My jednak byliśmy uparci. Postanowiliśmy kontynuować rozmowy, negocjując każdą pozycję z osobna. Powód był prosty: zanim zaczęliśmy budowę byliśmy trochę przestraszeni legendami na temat złych praktyk wykonawczych, nieuczciwości i pijaństwa budowlańców. Nie znamy się na budowaniu, więc skoro udało nam się trafić na firmę trzeźwą, sprawną i uczciwą, chcieliśmy za wszelką cenę zatrzymać ją do końca. I postawiliśmy na swoim – umowa na stan deweloperski została podpisana.
Prace ruszyły, ale szły już znacznie wolniej, a szefowie firmy mieli dla nas dużo mniej czasu. W końcu, po upływie kolejnych 9 miesięcy zamieszkaliśmy we własnym domu. Entuzjazm, że dom stoi i „trzyma się kupy”, nie pozwolił nam dostrzec licznych fuszerek. Gips-kartony na poddaszu popękały w ciągu pierwszego półrocza. Rachunki za gaz po pierwszej zimie były monstrualne, a mimo to w sypialniach wiało. Pokoje pod skosami, choć zamieszkane, były wiecznie niewykończone, bo czuliśmy, że prędzej czy później coś z tym problemem trzeba będzie zrobić. Przez trzy lata nie mieliśmy nawet motywacji, żeby wstawić na poddasze porządne meble.
W tym roku zdecydowaliśmy się na desperacki ruch: dosyć marznięcia, robimy generalny remont. Znaleźliśmy firmę, która specjalizuje się w docieplaniu i wykańczaniu poddaszy. Nie mieliśmy gwarancji, że zrobią lepiej, ale wystarczyła mina szefa, kiedy zobaczył nasze ściany: omal się nie przewrócił. A potem nastąpiła odsłona – zdjęcie starych gips-kartonów. Naszym oczom ukazał się widok fascynujący: wiatroizolacja widoczna przez kilkucentymetrowe szpary w płytach wełny i kompletnie niedocieplona drewniana murłata na ściance kolankowej (w tym miejscu wiało najbardziej i nic dziwnego – jedyną izolacją było tu 10 cm drewna). Brakowało też wełny w szczelinie między skrajną krokwią a ścianą szczytową poddasza.

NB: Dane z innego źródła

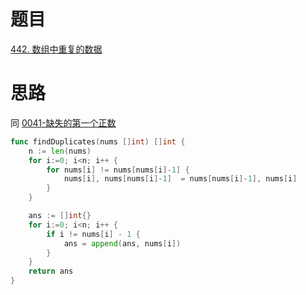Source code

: # 题目
[442. 数组中重复的数据](https://leetcode-cn.com/problems/find-all-duplicates-in-an-array/)

# 思路
同 [0041-缺失的第一个正数](./0041(缺失的第一个正数).md)

```go
func findDuplicates(nums []int) []int {
    n := len(nums)
    for i:=0; i<n; i++ {
        for nums[i] != nums[nums[i]-1] {
            nums[i], nums[nums[i]-1]  = nums[nums[i]-1], nums[i] 
        }
    }

    ans := []int{}
    for i:=0; i<n; i++ {
        if i != nums[i] - 1 {
            ans = append(ans, nums[i])
        }
    }
    return ans 
}
```
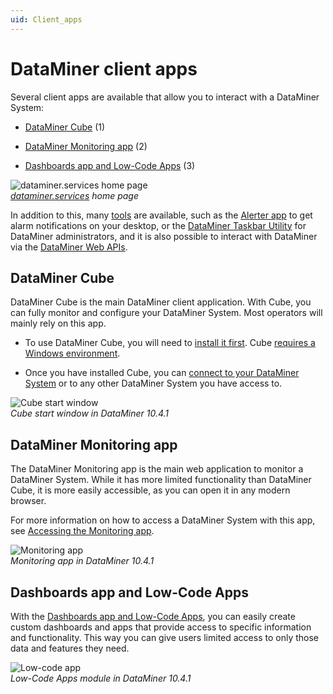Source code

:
 ```yaml
---
uid: Client_apps
---
```


# DataMiner client apps

Several client apps are available that allow you to interact with a DataMiner System:

- [DataMiner Cube](#dataminer-cube) (1)

- [DataMiner Monitoring app](#dataminer-monitoring-app) (2)

- [Dashboards app and Low-Code Apps](#dashboards-app-and-low-code-apps) (3)

![dataminer.services home page](~/user-guide/images/Accessing_Client_Apps.png)<br>*[dataminer.services](https://dataminer.services/) home page*

In addition to this, many [tools](xref:DataminerTools) are available, such as the [Alerter app](xref:Accessing_Alerter) to get alarm notifications on your desktop, or the [DataMiner&nbsp;Taskbar Utility](xref:Accessing_the_DataMiner_Taskbar_Utility) for DataMiner administrators, and it is also possible to interact with DataMiner via the [DataMiner Web APIs](xref:Using_the_Web_Services_v1).

## DataMiner Cube

DataMiner Cube is the main DataMiner client application. With Cube, you can fully monitor and configure your DataMiner System. Most operators will mainly rely on this app.

- To use DataMiner Cube, you will need to [install it first](xref:Installing_configuring_the_DataMiner_Cube_software). Cube [requires a Windows environment](xref:DataMiner_Client_Requirements).

- Once you have installed Cube, you can [connect to your DataMiner System](xref:Using_the_desktop_app) or to any other DataMiner System you have access to.

![Cube start window](~/user-guide/images/Cube_Start_Window.png)<br/>*Cube start window in DataMiner 10.4.1*

## DataMiner Monitoring app

The DataMiner Monitoring app is the main web application to monitor a DataMiner System. While it has more limited functionality than DataMiner Cube, it is more easily accessible, as you can open it in any modern browser.

For more information on how to access a DataMiner System with this app, see [Accessing the Monitoring app](xref:Accessing_the_Monitoring_app).

![Monitoring app](~/user-guide/images/Monitoring_app.png)<br/>*Monitoring app in DataMiner 10.4.1*

## Dashboards app and Low-Code Apps

With the [Dashboards app and Low-Code Apps](xref:Dashboards_and_Low_Code_Apps), you can easily create custom dashboards and apps that provide access to specific information and functionality. This way you can give users limited access to only those data and features they need.

![Low-code app](~/user-guide/images/Low_Code_App_Example.png)<br/>*Low-Code Apps module in DataMiner 10.4.1*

Ale najciekawszy widok przedstawiała konstrukcja stalowych profili pod płyty suchego tynku, porzeźbiona z kawałków stali i drewnianych klinów, przybita na sztywno do krokwi wkrętami do… drewna! Dopiero od nowej ekipy dowiedzieliśmy się, że profile mocuje się nie na wkręty, a na tzw. wieszaki, które zapobiegają pękaniu płyt, gdy więźba dachowa „pracuje”. Nasz nowy wykonawca i jego pracownicy zgodnie ocenili, że ktoś, kto to zrobił, robił to po raz pierwszy w życiu.
I to był właśnie jeden z powodów, dla którego właściciele firmy budującej nasz dom rękami i nogami bronili się przed jego wykańczaniem – po prostu nigdy wcześniej tego nie robili. Migali się, zamiast jasno nam powiedzieć o co chodzi. Były też pewnie inne, równie prozaiczne powody, które dziś są dla nas jasne: na stanie surowym zarabia się najwięcej w najkrótszym czasie. A inwestor po pierwsze najmniej się wtrąca (bo o betonie, zaprawach i zbrojeniu zwykle ma słabe pojęcie), a po drugie – najhojniej płaci, bo jeszcze MA pieniądze.
Teraz nasz remont, przekoczowany przez nas na materacach na parterze w chmurach „cekolowego” pyłu, szczęśliwie dobiegł końca. Poddasze mamy jak nowe: piękne, równiuteńkie i ciepłe. Ale kosztowało nas 13 tys. złotych (z materiałami) i trzy sezony marznięcia. A wszystko przez nasz bezsensowny upór. Lepiej poszukać prawdziwych specjalistów i sprawdzić ich (przed i po), niż zmuszać wykonawcę do odbycia „kursu doszkalającego” na nasz koszt.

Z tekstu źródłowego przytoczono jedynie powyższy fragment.